Alguns podem argumentar que esse show nos dá mais algumas personagens femininas, mostrando algumas possibilidades femininas fora do triângulo amoroso. Isso é verdade, mas não é muito; vemos apenas vislumbres de outras mulheres. E o conflito central continua sendo esposa ou amante, casada e deitada ou transada e rejeitada. Também é verdade que Gallagher enfrenta consequências por suas ações desta vez. Mas as mulheres de “Atração Fatal” existem apenas em relação ao homem; um merece ser morto por ela tentar reivindicá-lo.
E o show adiciona uma camada extra a esse absurdo na filha dos Gallaghers (Alyssa Jirrels). Ela era uma criança quando o caso ocorreu, mas é uma estudante de graduação em psicologia na linha do tempo atual do programa. Como tal, nós a ouvimos explicar uma teoria dos tipos femininos, argumentando que mulheres como Alex não são raras. Como se existissem todos os tipos de mulheres perturbadas por aí, dispostas e capazes de cometer violência extrema – o tipo que homens inocentes só podem enfrentar com força letal se quiserem manter a ordem social. Mas isso é perigosamente falso, pois ajuda a normalizar a violência contra as mulheres no mundo real, onde as estatísticas mostram um padrão muito diferente da configuração de “Atração Fatal”.
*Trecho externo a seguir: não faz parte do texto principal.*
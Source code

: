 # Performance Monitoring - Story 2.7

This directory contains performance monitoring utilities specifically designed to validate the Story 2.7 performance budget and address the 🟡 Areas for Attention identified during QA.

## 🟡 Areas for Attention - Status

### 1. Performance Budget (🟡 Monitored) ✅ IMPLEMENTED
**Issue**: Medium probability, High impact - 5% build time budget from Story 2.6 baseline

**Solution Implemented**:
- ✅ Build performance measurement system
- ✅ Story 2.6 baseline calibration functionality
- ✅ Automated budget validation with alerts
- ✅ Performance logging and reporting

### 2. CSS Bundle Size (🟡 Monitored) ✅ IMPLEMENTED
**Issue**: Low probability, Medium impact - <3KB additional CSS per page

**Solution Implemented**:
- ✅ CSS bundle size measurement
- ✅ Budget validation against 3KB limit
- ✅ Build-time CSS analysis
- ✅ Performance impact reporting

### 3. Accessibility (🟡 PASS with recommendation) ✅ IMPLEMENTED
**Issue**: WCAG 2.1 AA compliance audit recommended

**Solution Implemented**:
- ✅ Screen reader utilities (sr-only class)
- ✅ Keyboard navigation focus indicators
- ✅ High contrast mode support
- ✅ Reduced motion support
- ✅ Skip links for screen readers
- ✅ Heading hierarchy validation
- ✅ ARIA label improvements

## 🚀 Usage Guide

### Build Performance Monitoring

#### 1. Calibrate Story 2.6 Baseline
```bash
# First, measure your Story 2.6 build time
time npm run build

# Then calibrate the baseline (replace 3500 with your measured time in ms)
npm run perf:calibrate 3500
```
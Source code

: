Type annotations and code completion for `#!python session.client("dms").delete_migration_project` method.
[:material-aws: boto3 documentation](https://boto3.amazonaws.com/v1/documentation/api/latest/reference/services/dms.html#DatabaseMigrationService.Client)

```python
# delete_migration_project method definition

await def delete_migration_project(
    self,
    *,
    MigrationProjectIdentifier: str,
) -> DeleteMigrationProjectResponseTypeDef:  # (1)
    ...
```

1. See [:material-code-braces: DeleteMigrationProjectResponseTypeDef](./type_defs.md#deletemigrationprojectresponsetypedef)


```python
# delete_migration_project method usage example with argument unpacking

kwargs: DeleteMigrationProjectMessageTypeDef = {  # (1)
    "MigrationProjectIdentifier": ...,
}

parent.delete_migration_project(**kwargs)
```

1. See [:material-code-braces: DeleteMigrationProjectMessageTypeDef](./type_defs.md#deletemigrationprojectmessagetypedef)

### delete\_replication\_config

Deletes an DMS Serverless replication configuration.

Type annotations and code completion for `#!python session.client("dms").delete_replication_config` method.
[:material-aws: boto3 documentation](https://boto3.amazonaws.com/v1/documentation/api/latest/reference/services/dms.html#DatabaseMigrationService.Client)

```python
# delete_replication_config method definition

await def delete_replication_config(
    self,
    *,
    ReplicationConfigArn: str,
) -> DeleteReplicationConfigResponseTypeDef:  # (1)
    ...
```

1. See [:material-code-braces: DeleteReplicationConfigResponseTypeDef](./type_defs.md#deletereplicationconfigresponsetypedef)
Esta série perpetua um mito prejudicial e que não precisa de uma releitura de prestígio de oito partes e uma hora de duração. Não importa quão forte seja o elenco, quão convincente seja o enredo e quão cobiçado o IP original, “Atração Fatal” continua divertido o suficiente, mas podre em sua essência.
A série inteira foi exibida para revisão. “Atração Fatal” estreia no Paramount+ no domingo, 30 de abril.